-- Assignment --
Without changing a single word, output each entry.

-- Entries shown --
----------
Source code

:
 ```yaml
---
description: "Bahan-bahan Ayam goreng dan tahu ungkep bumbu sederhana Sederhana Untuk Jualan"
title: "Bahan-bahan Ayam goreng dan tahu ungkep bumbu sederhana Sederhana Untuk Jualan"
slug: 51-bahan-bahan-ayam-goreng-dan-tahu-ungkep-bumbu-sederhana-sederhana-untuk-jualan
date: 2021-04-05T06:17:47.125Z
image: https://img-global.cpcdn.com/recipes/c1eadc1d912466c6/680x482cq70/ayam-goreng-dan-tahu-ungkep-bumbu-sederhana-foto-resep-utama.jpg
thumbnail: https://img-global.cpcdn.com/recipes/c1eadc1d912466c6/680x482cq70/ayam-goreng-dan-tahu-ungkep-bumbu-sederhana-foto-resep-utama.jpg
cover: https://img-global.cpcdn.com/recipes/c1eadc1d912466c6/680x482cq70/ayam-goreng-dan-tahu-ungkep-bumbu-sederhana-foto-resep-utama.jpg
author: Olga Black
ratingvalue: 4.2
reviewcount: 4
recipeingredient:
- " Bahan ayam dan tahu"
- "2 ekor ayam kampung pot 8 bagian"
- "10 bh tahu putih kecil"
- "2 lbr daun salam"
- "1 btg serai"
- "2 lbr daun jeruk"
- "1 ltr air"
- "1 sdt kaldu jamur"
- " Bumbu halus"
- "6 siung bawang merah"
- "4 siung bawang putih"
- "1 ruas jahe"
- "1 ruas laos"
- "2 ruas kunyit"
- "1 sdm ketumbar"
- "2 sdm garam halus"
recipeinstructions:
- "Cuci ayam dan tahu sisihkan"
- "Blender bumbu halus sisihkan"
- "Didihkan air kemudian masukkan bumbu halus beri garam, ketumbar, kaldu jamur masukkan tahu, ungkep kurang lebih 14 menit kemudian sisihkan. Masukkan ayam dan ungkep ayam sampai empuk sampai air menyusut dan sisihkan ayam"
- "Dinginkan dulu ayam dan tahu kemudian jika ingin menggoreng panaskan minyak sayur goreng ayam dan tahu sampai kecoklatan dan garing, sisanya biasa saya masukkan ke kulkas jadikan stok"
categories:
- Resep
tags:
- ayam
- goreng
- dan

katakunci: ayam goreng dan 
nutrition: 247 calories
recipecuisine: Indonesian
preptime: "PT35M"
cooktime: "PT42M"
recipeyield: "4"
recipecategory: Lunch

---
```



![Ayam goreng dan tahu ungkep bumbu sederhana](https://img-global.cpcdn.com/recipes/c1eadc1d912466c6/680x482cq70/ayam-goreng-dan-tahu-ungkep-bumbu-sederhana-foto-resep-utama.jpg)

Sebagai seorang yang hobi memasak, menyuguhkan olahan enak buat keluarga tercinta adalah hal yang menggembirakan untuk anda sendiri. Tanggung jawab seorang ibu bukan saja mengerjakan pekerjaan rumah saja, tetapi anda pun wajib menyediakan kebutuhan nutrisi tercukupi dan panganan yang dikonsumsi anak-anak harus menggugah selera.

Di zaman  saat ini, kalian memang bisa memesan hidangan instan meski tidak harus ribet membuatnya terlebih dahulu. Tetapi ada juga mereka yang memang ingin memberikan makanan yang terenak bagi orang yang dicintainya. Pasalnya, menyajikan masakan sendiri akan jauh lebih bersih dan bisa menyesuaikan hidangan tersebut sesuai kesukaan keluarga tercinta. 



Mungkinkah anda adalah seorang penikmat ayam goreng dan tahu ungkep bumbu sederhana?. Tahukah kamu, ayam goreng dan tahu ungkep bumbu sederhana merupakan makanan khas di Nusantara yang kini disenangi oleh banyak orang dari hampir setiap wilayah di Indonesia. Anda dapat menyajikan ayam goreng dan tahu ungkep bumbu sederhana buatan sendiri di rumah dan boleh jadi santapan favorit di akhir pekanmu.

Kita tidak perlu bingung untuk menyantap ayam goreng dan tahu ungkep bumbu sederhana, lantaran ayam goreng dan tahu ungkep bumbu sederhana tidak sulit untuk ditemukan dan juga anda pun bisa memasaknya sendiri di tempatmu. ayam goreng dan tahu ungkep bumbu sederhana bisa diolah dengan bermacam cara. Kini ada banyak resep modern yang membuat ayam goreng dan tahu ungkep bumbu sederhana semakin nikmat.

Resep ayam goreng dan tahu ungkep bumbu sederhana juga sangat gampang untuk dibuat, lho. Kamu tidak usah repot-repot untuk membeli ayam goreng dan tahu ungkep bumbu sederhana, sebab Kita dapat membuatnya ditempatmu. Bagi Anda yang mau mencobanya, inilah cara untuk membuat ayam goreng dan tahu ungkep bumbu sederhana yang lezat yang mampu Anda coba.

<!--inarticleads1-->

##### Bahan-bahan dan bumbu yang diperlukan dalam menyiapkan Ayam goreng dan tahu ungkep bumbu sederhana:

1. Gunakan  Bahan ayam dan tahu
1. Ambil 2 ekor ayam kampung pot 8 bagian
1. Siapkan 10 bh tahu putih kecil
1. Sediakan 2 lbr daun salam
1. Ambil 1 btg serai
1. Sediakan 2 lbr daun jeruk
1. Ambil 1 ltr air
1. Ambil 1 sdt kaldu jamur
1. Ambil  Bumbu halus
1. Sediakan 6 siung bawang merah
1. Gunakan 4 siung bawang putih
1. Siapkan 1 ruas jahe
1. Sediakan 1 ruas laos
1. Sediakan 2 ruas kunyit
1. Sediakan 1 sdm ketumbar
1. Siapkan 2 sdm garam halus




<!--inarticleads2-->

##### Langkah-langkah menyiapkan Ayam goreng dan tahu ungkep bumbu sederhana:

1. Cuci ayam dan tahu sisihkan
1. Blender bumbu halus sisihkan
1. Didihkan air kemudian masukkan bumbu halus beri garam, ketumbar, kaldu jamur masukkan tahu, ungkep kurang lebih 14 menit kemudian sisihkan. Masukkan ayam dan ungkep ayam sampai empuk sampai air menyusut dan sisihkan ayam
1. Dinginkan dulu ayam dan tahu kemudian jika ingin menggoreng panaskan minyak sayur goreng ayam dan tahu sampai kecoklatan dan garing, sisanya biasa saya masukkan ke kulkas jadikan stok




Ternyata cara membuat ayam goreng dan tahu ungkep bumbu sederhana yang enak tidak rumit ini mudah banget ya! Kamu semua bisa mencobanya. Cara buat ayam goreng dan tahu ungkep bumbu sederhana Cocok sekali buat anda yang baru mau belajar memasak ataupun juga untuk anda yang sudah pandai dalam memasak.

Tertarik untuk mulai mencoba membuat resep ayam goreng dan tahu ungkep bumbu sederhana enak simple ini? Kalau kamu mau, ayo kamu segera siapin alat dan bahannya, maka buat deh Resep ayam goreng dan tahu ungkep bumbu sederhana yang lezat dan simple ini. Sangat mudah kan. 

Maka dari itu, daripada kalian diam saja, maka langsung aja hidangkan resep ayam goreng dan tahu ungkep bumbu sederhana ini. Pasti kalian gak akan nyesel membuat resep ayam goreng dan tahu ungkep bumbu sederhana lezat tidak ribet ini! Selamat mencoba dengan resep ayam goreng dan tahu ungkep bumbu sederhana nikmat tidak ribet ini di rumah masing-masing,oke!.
----------
-- Solution to the problem --
Source code

:
 ```yaml
---
description: "Bahan-bahan Ayam goreng dan tahu ungkep bumbu sederhana Sederhana Untuk Jualan"
title: "Bahan-bahan Ayam goreng dan tahu ungkep bumbu sederhana Sederhana Untuk Jualan"
slug: 51-bahan-bahan-ayam-goreng-dan-tahu-ungkep-bumbu-sederhana-sederhana-untuk-jualan
date: 2021-04-05T06:17:47.125Z
image: https://img-global.cpcdn.com/recipes/c1eadc1d912466c6/680x482cq70/ayam-goreng-dan-tahu-ungkep-bumbu-sederhana-foto-resep-utama.jpg
thumbnail: https://img-global.cpcdn.com/recipes/c1eadc1d912466c6/680x482cq70/ayam-goreng-dan-tahu-ungkep-bumbu-sederhana-foto-resep-utama.jpg
cover: https://img-global.cpcdn.com/recipes/c1eadc1d912466c6/680x482cq70/ayam-goreng-dan-tahu-ungkep-bumbu-sederhana-foto-resep-utama.jpg
author: Olga Black
ratingvalue: 4.2
reviewcount: 4
recipeingredient:
- " Bahan ayam dan tahu"
- "2 ekor ayam kampung pot 8 bagian"
- "10 bh tahu putih kecil"
- "2 lbr daun salam"
- "1 btg serai"
- "2 lbr daun jeruk"
- "1 ltr air"
- "1 sdt kaldu jamur"
- " Bumbu halus"
- "6 siung bawang merah"
- "4 siung bawang putih"
- "1 ruas jahe"
- "1 ruas laos"
- "2 ruas kunyit"
- "1 sdm ketumbar"
- "2 sdm garam halus"
recipeinstructions:
- "Cuci ayam dan tahu sisihkan"
- "Blender bumbu halus sisihkan"
- "Didihkan air kemudian masukkan bumbu halus beri garam, ketumbar, kaldu jamur masukkan tahu, ungkep kurang lebih 14 menit kemudian sisihkan. Masukkan ayam dan ungkep ayam sampai empuk sampai air menyusut dan sisihkan ayam"
- "Dinginkan dulu ayam dan tahu kemudian jika ingin menggoreng panaskan minyak sayur goreng ayam dan tahu sampai kecoklatan dan garing, sisanya biasa saya masukkan ke kulkas jadikan stok"
categories:
- Resep
tags:
- ayam
- goreng
- dan

katakunci: ayam goreng dan 
nutrition: 247 calories
recipecuisine: Indonesian
preptime: "PT35M"
cooktime: "PT42M"
recipeyield: "4"
recipecategory: Lunch

---
```



![Ayam goreng dan tahu ungkep bumbu sederhana](https://img-global.cpcdn.com/recipes/c1eadc1d912466c6/680x482cq70/ayam-goreng-dan-tahu-ungkep-bumbu-sederhana-foto-resep-utama.jpg)

Sebagai seorang yang hobi memasak, menyuguhkan olahan enak buat keluarga tercinta adalah hal yang menggembirakan untuk anda sendiri. Tanggung jawab seorang ibu bukan saja mengerjakan pekerjaan rumah saja, tetapi anda pun wajib menyediakan kebutuhan nutrisi tercukupi dan panganan yang dikonsumsi anak-anak harus menggugah selera.

Di zaman  saat ini, kalian memang bisa memesan hidangan instan meski tidak harus ribet membuatnya terlebih dahulu. Tetapi ada juga mereka yang memang ingin memberikan makanan yang terenak bagi orang yang dicintainya. Pasalnya, menyajikan masakan sendiri akan jauh lebih bersih dan bisa menyesuaikan hidangan tersebut sesuai kesukaan keluarga tercinta. 



Mungkinkah anda adalah seorang penikmat ayam goreng dan tahu ungkep bumbu sederhana?. Tahukah kamu, ayam goreng dan tahu ungkep bumbu sederhana merupakan makanan khas di Nusantara yang kini disenangi oleh banyak orang dari hampir setiap wilayah di Indonesia. Anda dapat menyajikan ayam goreng dan tahu ungkep bumbu sederhana buatan sendiri di rumah dan boleh jadi santapan favorit di akhir pekanmu.

Kita tidak perlu bingung untuk menyantap ayam goreng dan tahu ungkep bumbu sederhana, lantaran ayam goreng dan tahu ungkep bumbu sederhana tidak sulit untuk ditemukan dan juga anda pun bisa memasaknya sendiri di tempatmu. ayam goreng dan tahu ungkep bumbu sederhana bisa diolah dengan bermacam cara. Kini ada banyak resep modern yang membuat ayam goreng dan tahu ungkep bumbu sederhana semakin nikmat.

Resep ayam goreng dan tahu ungkep bumbu sederhana juga sangat gampang untuk dibuat, lho. Kamu tidak usah repot-repot untuk membeli ayam goreng dan tahu ungkep bumbu sederhana, sebab Kita dapat membuatnya ditempatmu. Bagi Anda yang mau mencobanya, inilah cara untuk membuat ayam goreng dan tahu ungkep bumbu sederhana yang lezat yang mampu Anda coba.

<!--inarticleads1-->

##### Bahan-bahan dan bumbu yang diperlukan dalam menyiapkan Ayam goreng dan tahu ungkep bumbu sederhana:

1. Gunakan  Bahan ayam dan tahu
1. Ambil 2 ekor ayam kampung pot 8 bagian
1. Siapkan 10 bh tahu putih kecil
1. Sediakan 2 lbr daun salam
1. Ambil 1 btg serai
1. Sediakan 2 lbr daun jeruk
1. Ambil 1 ltr air
1. Ambil 1 sdt kaldu jamur
1. Ambil  Bumbu halus
1. Sediakan 6 siung bawang merah
1. Gunakan 4 siung bawang putih
1. Siapkan 1 ruas jahe
1. Sediakan 1 ruas laos
1. Sediakan 2 ruas kunyit
1. Sediakan 1 sdm ketumbar
1. Siapkan 2 sdm garam halus




<!--inarticleads2-->

##### Langkah-langkah menyiapkan Ayam goreng dan tahu ungkep bumbu sederhana:

1. Cuci ayam dan tahu sisihkan
1. Blender bumbu halus sisihkan
1. Didihkan air kemudian masukkan bumbu halus beri garam, ketumbar, kaldu jamur masukkan tahu, ungkep kurang lebih 14 menit kemudian sisihkan. Masukkan ayam dan ungkep ayam sampai empuk sampai air menyusut dan sisihkan ayam
1. Dinginkan dulu ayam dan tahu kemudian jika ingin menggoreng panaskan minyak sayur goreng ayam dan tahu sampai kecoklatan dan garing, sisanya biasa saya masukkan ke kulkas jadikan stok




Ternyata cara membuat ayam goreng dan tahu ungkep bumbu sederhana yang enak tidak rumit ini mudah banget ya! Kamu semua bisa mencobanya. Cara buat ayam goreng dan tahu ungkep bumbu sederhana Cocok sekali buat anda yang baru mau belajar memasak ataupun juga untuk anda yang sudah pandai dalam memasak.

Tertarik untuk mulai mencoba membuat resep ayam goreng dan tahu ungkep bumbu sederhana enak simple ini? Kalau kamu mau, ayo kamu segera siapin alat dan bahannya, maka buat deh Resep ayam goreng dan tahu ungkep bumbu sederhana yang lezat dan simple ini. Sangat mudah kan. 

Maka dari itu, daripada kalian diam saja, maka langsung aja hidangkan resep ayam goreng dan tahu ungkep bumbu sederhana ini. Pasti kalian gak akan nyesel membuat resep ayam goreng dan tahu ungkep bumbu sederhana lezat tidak ribet ini! Selamat mencoba dengan resep ayam goreng dan tahu ungkep bumbu sederhana nikmat tidak ribet ini di rumah masing-masing,oke!.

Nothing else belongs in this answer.